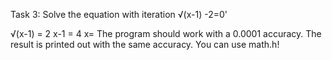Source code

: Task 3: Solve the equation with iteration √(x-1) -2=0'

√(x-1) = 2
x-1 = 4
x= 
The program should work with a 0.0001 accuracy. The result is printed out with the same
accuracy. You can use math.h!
----------
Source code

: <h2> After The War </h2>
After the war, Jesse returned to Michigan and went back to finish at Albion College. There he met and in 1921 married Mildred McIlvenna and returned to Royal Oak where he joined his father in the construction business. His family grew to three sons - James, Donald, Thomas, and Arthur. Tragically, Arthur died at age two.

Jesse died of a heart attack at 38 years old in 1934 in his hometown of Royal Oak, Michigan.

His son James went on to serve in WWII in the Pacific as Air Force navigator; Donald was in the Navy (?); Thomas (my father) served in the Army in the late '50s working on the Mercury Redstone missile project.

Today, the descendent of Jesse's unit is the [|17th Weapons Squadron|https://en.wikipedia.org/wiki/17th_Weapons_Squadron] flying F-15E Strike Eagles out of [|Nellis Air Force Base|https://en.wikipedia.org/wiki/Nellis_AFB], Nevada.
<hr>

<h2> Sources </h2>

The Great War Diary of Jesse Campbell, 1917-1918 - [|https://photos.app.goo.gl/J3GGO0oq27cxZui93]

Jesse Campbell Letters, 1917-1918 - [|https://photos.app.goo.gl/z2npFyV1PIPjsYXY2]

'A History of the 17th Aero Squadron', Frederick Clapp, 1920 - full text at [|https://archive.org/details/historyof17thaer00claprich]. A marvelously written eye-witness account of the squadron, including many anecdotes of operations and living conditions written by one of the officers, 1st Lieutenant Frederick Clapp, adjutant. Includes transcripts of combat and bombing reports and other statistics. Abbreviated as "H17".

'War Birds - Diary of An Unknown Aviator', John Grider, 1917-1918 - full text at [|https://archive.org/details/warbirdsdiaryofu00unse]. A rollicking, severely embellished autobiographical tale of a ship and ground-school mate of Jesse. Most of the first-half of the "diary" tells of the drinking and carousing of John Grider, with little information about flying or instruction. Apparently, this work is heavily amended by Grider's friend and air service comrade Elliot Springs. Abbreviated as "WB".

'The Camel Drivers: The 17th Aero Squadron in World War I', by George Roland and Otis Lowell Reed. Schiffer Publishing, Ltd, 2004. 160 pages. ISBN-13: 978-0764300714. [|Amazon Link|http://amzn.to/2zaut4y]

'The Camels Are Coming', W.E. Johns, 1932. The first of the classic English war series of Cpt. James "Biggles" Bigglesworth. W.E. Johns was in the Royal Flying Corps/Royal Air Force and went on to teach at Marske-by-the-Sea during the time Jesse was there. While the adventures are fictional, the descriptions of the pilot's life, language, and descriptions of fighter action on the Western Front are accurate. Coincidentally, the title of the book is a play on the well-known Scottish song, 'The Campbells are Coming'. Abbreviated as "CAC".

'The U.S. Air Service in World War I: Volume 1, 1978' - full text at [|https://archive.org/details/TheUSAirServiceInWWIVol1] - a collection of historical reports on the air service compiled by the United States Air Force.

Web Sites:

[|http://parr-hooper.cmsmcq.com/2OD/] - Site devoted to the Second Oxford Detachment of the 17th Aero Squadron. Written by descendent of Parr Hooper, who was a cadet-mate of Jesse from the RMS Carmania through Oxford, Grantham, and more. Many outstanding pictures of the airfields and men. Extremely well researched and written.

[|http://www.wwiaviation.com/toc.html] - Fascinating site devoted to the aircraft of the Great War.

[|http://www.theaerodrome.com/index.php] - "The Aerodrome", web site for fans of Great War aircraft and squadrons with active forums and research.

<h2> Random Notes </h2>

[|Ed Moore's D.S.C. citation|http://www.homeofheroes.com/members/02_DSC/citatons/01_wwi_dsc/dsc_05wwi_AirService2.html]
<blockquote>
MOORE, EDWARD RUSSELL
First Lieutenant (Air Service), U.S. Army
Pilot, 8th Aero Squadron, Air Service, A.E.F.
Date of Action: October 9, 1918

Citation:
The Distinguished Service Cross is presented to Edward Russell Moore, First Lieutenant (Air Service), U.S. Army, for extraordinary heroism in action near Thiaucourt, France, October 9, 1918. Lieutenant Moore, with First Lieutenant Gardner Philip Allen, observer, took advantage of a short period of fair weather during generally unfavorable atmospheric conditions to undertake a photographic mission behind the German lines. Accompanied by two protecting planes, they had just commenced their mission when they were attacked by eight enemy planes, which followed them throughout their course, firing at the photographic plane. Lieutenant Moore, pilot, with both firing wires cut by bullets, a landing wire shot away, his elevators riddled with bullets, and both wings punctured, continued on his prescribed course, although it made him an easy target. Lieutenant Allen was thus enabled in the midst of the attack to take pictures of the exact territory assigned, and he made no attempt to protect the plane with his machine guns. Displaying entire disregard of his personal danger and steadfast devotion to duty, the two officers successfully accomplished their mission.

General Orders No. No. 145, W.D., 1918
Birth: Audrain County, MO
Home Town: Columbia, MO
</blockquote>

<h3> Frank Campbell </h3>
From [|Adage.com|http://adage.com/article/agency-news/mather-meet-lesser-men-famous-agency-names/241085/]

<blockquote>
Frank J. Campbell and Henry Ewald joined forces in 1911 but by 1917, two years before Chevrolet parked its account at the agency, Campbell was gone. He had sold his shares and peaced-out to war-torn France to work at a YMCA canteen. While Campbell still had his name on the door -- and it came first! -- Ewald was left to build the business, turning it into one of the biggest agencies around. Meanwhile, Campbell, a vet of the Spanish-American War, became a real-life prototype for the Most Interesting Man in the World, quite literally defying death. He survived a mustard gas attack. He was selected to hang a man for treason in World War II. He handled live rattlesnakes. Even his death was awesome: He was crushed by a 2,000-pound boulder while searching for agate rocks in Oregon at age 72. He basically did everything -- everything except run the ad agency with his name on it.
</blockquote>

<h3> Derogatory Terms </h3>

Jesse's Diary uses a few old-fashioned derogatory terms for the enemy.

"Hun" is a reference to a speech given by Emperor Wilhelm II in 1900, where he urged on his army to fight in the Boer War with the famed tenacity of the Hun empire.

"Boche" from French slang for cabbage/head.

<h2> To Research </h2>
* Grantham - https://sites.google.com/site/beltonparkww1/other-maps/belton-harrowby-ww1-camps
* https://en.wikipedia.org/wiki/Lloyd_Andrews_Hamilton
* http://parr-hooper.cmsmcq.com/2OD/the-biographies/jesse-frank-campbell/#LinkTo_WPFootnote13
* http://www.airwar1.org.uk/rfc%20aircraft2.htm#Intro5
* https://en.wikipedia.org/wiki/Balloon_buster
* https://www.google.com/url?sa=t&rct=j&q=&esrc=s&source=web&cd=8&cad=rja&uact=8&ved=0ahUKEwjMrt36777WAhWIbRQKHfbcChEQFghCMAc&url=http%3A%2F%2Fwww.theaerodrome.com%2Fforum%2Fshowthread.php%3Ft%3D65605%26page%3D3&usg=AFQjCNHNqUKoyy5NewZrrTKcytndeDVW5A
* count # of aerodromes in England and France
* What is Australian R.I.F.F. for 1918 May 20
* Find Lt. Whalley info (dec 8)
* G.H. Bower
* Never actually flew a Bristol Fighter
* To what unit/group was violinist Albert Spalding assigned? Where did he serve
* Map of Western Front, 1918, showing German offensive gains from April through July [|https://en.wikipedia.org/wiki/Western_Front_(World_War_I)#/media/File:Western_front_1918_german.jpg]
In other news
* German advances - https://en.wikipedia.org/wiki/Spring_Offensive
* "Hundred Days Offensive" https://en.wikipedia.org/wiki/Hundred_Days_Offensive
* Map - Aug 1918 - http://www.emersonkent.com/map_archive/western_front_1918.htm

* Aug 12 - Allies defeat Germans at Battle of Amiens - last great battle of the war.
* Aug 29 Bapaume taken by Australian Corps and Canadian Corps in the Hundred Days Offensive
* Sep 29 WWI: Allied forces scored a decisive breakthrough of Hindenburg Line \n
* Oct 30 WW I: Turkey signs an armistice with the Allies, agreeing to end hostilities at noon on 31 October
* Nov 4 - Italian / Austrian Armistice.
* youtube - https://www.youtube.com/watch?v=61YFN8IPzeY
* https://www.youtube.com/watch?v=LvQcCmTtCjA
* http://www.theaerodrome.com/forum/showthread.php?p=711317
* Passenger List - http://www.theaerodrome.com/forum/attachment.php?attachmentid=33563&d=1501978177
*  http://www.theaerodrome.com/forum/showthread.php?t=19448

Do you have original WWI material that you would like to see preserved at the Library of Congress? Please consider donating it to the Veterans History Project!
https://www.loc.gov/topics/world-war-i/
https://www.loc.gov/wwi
----------
### Work required
Which lines above contain the word "theaerodrome"? Copy each one.

### Answer to the problem
[|http://www.theaerodrome.com/index.php] - "The Aerodrome", web site for fans of Great War aircraft and squadrons with active forums and research.
* https://www.google.com/url?sa=t&rct=j&q=&esrc=s&source=web&cd=8&cad=rja&uact=8&ved=0ahUKEwjMrt36777WAhWIbRQKHfbcChEQFghCMAc&url=http%3A%2F%2Fwww.theaerodrome.com%2Fforum%2Fshowthread.php%3Ft%3D65605%26page%3D3&usg=AFQjCNHNqUKoyy5NewZrrTKcytndeDVW5A
* http://www.theaerodrome.com/forum/showthread.php?p=711317
* Passenger List - http://www.theaerodrome.com/forum/attachment.php?attachmentid=33563&d=1501978177
*  http://www.theaerodrome.com/forum/showthread.php?t=19448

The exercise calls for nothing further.